一種肺炎黴漿菌之免疫測定方法，其利用單株抗體或其抗原結合性片段與源自肺炎黴漿菌之P1蛋白質及P30蛋白質的抗原抗體反應，上述單株抗體係與源自肺炎黴漿菌之P1蛋白質及P30蛋白質特異性地反應者，且與含有包含PPQPG之胺基酸序列之肽特異性地反應。
如請求項1之免疫測定方法，其中，上述肽之胺基酸序列為PPQPGFPPKR或GMPPQPGFPPKR。

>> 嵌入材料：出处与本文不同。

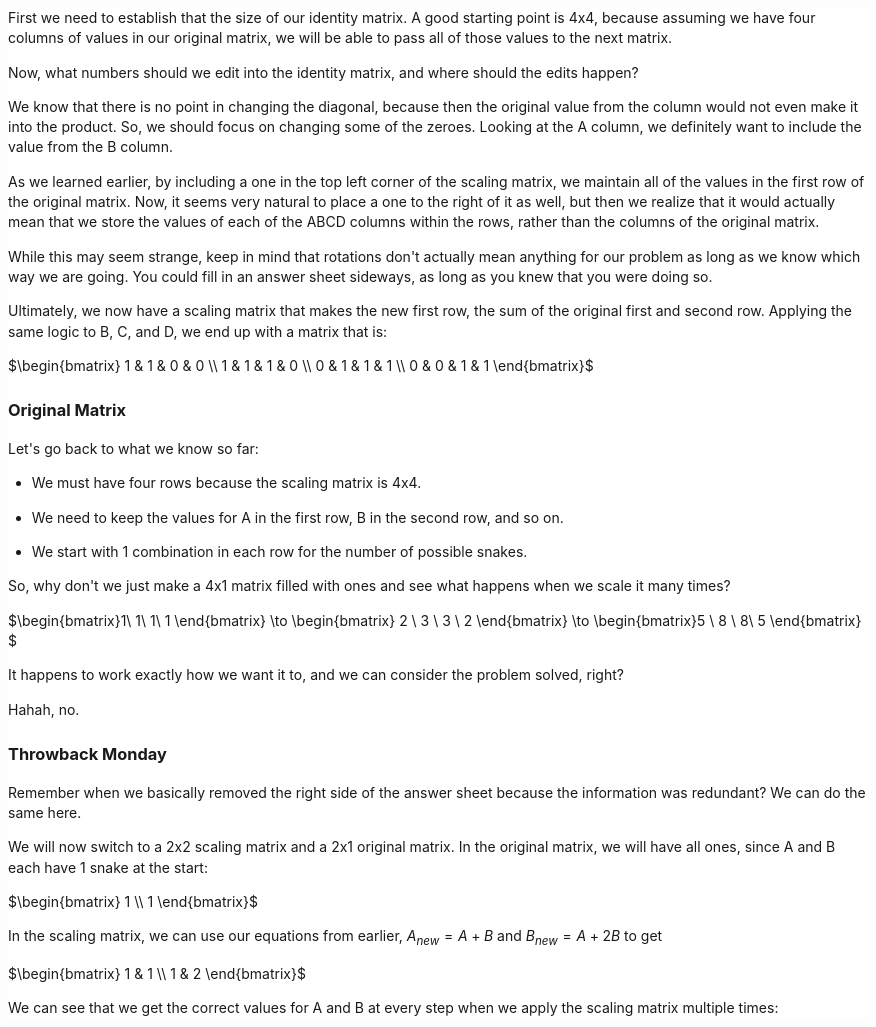 First we need to establish that the size of our identity matrix. A good starting point is 4x4, because assuming we have four columns of values in our original matrix, we will be able to pass all of those values to the next matrix. 

Now, what numbers should we edit into the identity matrix, and where should the edits happen? 

We know that there is no point in changing the diagonal, because then the original value from the column would not even make it into the product. So, we should focus on changing some of the zeroes. Looking at the A column, we definitely want to include the value from the B column. 

As we learned earlier, by including a one in the top left corner of the scaling matrix, we maintain all of the values in the first row of the original matrix. Now, it seems very natural to place a one to the right of it as well, but then we realize that it would actually mean that we store the values of each of the ABCD columns within the rows, rather than the columns of the original matrix. 

While this may seem strange, keep in mind that rotations don't actually mean anything for our problem as long as we know which way we are going. You could fill in an answer sheet sideways, as long as you knew that you were doing so. 

Ultimately, we now have a scaling matrix that makes the new first row, the sum of the original first and second row. Applying the same logic to B, C, and D, we end up with a matrix that is:

$\begin{bmatrix} 1 & 1 & 0 & 0 \\ 1 & 1 & 1 & 0 \\ 0 & 1 & 1 & 1 \\ 0 & 0 & 1 & 1 \end{bmatrix}$

### Original Matrix
Let's go back to what we know so far:

- We must have four rows because the scaling matrix is 4x4.

- We need to keep the values for A in the first row, B in the second row, and so on. 

- We start with 1 combination in each row for the number of possible snakes.

So, why don't we just make a 4x1 matrix filled with ones and see what happens when we scale it many times?

$\begin{bmatrix}1\\ 1\\ 1\\ 1 \end{bmatrix} \to \begin{bmatrix} 2 \\ 3 \\ 3 \\ 2 \end{bmatrix} \to \begin{bmatrix}5 \\ 8 \\ 8\\ 5 \end{bmatrix} $

It happens to work exactly how we want it to, and we can consider the problem solved, right?

Hahah, no.

### Throwback Monday
Remember when we basically removed the right side of the answer sheet because the information was redundant? We can do the same here.

We will now switch to a 2x2 scaling matrix and a 2x1 original matrix. In the original matrix, we will have all ones, since A and B each have 1 snake at the start:

$\begin{bmatrix} 1 \\ 1 \end{bmatrix}$

In the scaling matrix, we can use our equations from earlier, $A_{new}=A+B$ and $B_{new}=A+2B$ to get

$\begin{bmatrix} 1 & 1 \\ 1 & 2 \end{bmatrix}$

We can see that we get the correct values for A and B at every step when we apply the scaling matrix multiple times:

如請求項1之方法，其中，上述免疫測定方法為夾層法，上述單株抗體或其抗原結合性片段係用於標記或固相之至少任一者。
如請求項2之方法，其中，上述免疫測定方法為免疫層析法。
如請求項1至4中任一項之方法，其中，由上述單株抗體識別之上述2種以上之抗原形成複合體。
一種免疫測定器具，其係用以進行請求項1之方法者，且上述單株抗體或其抗原結合性片段係用於標記或固相之至少任一者。
如請求項6之免疫測定器具，其為免疫層析試片。
如請求項6或7之免疫測定器具，其中，上述受檢對象為肺炎黴漿菌。
一種單株抗體，其係與源自肺炎黴漿菌之P1蛋白質及P30蛋白質特異性地反應者，且與含有包含PPQPG之胺基酸序列之肽特異性地反應。